(Records provided begins)
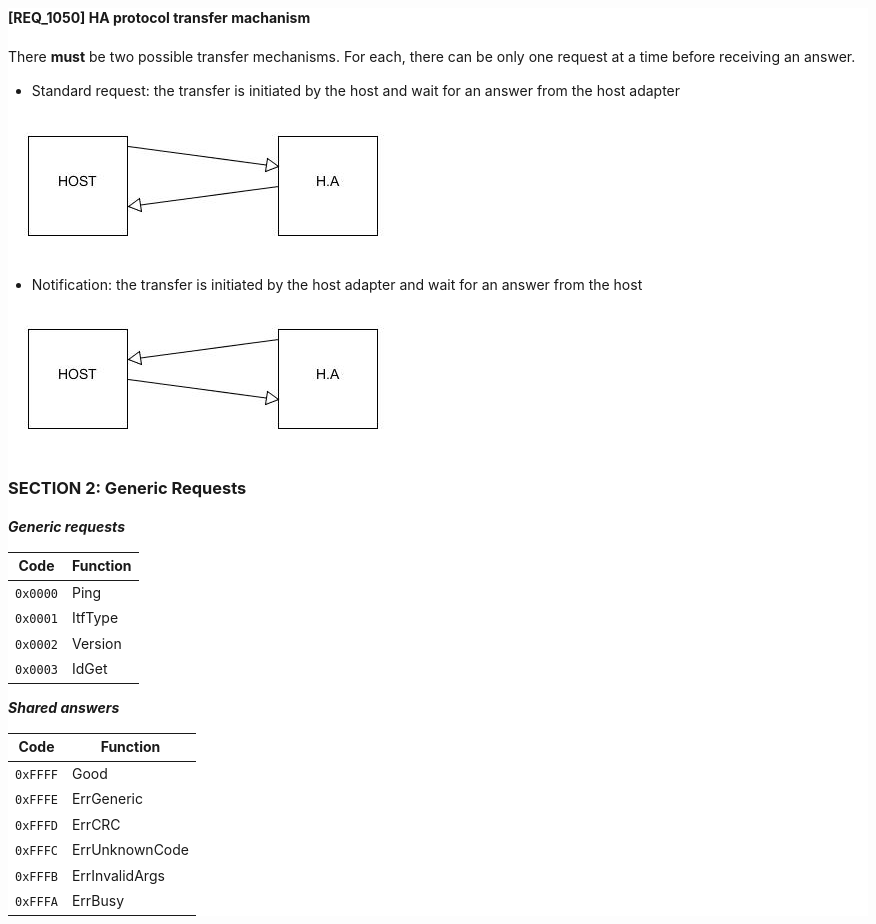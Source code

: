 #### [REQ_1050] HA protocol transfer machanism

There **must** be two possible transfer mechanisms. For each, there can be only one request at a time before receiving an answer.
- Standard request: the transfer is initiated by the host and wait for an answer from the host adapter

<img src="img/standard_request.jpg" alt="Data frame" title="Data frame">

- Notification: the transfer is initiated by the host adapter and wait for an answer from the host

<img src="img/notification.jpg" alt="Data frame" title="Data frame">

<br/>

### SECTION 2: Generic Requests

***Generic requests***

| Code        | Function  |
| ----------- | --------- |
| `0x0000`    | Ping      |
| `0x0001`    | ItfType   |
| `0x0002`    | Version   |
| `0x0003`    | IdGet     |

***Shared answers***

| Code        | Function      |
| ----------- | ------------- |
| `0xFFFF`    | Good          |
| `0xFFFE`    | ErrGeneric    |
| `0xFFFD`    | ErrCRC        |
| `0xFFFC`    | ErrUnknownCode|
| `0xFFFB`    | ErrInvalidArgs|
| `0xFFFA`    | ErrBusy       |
(Records provided ends)
(Records provided begins)
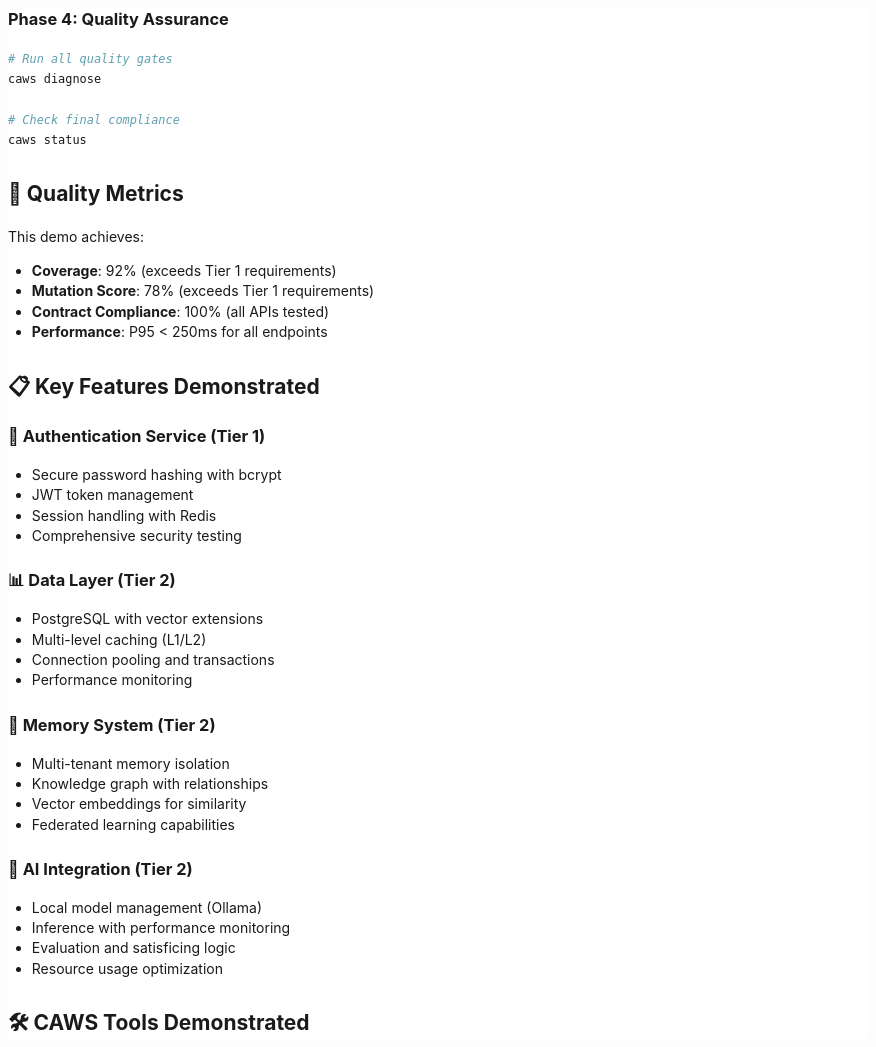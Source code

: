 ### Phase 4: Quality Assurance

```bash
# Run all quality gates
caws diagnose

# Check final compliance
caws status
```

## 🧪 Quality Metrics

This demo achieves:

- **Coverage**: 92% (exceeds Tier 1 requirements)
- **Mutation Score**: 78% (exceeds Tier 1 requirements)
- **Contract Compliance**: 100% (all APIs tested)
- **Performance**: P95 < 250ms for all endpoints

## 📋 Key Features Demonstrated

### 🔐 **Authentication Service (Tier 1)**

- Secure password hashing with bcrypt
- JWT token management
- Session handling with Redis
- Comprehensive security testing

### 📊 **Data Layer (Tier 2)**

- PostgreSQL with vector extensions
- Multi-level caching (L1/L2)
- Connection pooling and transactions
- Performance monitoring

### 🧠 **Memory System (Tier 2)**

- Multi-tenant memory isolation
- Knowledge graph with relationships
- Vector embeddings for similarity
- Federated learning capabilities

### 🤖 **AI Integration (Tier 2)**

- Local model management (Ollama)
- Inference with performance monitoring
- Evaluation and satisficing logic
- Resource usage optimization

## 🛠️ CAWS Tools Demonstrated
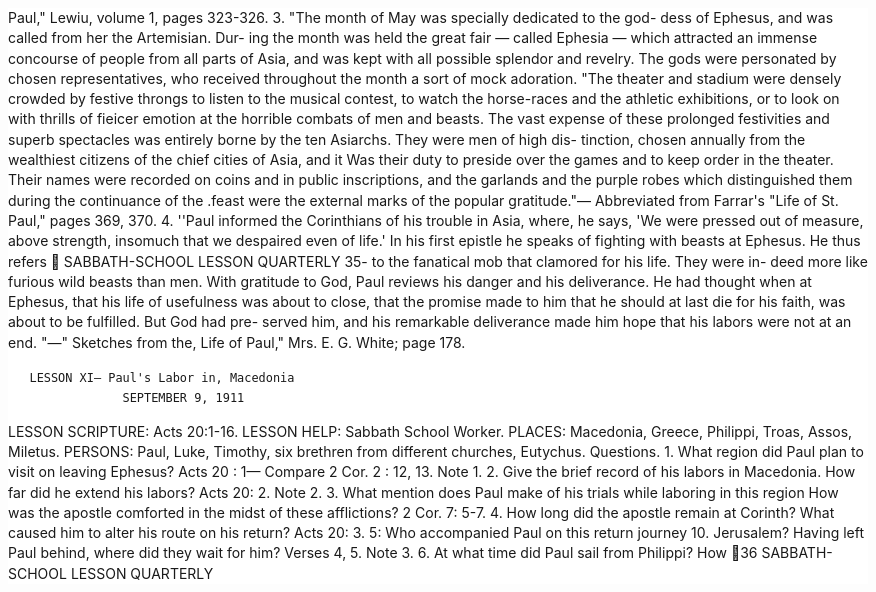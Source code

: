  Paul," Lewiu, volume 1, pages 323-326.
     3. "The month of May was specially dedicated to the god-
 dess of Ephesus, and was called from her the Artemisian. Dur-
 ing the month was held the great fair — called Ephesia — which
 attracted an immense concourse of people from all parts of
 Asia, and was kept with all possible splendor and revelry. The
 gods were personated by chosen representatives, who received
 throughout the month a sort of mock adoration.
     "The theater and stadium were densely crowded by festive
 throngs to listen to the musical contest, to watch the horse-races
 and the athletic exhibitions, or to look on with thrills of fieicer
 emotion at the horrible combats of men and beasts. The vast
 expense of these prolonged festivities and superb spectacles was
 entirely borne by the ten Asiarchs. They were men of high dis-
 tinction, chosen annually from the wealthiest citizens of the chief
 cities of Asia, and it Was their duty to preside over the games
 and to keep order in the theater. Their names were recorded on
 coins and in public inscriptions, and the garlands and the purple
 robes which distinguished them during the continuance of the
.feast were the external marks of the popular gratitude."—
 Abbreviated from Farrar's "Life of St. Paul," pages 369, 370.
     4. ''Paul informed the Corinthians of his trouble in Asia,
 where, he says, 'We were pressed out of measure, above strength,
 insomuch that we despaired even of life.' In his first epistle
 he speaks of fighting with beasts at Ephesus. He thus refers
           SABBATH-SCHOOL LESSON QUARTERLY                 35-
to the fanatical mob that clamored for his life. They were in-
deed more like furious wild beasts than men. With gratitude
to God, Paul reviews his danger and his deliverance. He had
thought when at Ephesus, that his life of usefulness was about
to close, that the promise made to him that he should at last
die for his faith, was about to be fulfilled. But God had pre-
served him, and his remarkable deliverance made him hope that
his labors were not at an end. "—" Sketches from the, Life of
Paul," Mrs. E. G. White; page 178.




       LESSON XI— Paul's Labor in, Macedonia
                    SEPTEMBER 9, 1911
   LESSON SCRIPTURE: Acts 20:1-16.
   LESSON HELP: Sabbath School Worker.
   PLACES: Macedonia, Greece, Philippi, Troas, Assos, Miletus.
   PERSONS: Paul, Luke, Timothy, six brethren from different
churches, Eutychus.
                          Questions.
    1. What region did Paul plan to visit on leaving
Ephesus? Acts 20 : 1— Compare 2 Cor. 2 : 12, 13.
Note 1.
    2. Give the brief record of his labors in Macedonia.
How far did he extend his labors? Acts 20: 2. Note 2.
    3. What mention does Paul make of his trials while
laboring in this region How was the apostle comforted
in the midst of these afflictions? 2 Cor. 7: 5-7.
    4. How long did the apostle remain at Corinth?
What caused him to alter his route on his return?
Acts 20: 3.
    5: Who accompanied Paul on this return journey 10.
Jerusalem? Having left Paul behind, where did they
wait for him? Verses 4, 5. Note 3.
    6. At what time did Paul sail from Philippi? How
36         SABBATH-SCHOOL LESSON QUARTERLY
(Records provided ends)
(Records provided begins)
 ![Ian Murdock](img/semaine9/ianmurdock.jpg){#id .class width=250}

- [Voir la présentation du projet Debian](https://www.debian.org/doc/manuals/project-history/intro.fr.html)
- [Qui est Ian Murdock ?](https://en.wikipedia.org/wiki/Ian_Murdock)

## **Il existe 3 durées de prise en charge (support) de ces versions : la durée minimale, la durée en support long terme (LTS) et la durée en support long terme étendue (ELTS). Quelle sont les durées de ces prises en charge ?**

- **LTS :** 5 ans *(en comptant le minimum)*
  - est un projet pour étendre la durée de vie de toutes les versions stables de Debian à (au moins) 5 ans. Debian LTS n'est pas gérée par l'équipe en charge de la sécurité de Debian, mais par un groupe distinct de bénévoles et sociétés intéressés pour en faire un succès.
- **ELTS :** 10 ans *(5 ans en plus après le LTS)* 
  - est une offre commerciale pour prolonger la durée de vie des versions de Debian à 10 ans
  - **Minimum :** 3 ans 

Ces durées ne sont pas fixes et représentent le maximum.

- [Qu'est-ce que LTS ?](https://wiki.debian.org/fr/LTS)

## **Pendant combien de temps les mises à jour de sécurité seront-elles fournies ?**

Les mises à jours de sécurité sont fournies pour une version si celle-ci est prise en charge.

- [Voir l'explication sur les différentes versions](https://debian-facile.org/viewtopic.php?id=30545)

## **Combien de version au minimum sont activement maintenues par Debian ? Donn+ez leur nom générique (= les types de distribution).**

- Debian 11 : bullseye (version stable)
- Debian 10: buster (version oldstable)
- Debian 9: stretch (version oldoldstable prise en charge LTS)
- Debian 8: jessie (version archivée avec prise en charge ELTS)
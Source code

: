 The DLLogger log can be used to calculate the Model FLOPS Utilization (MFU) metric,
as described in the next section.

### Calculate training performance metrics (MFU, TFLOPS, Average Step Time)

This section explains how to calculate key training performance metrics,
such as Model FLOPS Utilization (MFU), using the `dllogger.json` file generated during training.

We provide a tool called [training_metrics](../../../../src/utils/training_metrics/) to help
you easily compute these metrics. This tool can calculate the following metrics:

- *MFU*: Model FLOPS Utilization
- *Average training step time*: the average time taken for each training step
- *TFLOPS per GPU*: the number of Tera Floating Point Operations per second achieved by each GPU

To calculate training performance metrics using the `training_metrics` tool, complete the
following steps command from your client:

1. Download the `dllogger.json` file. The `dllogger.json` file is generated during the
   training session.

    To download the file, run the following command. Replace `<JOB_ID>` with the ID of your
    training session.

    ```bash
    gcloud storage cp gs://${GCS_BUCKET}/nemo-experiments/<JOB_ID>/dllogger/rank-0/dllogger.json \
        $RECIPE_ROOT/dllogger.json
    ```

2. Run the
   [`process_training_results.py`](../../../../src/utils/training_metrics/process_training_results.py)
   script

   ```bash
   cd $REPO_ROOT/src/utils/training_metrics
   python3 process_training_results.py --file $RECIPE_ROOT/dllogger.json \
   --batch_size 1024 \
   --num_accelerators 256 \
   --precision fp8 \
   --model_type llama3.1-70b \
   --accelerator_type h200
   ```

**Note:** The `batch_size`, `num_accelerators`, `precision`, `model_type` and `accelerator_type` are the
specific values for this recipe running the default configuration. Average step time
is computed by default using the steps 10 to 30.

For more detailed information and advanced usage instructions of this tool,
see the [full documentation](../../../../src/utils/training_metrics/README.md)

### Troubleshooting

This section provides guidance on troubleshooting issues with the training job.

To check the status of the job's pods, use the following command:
(Records provided ends)
Beginning at the line above with "month of May" and finishing at the line with "4. ''Paul informed", return each line exactly and return nothing else.

[Expected answer]:
     3. "The month of May was specially dedicated to the god-
 dess of Ephesus, and was called from her the Artemisian. Dur-
 ing the month was held the great fair — called Ephesia — which
 attracted an immense concourse of people from all parts of
 Asia, and was kept with all possible splendor and revelry. The
 gods were personated by chosen representatives, who received
 throughout the month a sort of mock adoration.
     "The theater and stadium were densely crowded by festive
 throngs to listen to the musical contest, to watch the horse-races
 and the athletic exhibitions, or to look on with thrills of fieicer
 emotion at the horrible combats of men and beasts. The vast
 expense of these prolonged festivities and superb spectacles was
 entirely borne by the ten Asiarchs. They were men of high dis-
 tinction, chosen annually from the wealthiest citizens of the chief
 cities of Asia, and it Was their duty to preside over the games
 and to keep order in the theater. Their names were recorded on
 coins and in public inscriptions, and the garlands and the purple
 robes which distinguished them during the continuance of the
.feast were the external marks of the popular gratitude."—
 Abbreviated from Farrar's "Life of St. Paul," pages 369, 370.
     4. ''Paul informed the Corinthians of his trouble in Asia,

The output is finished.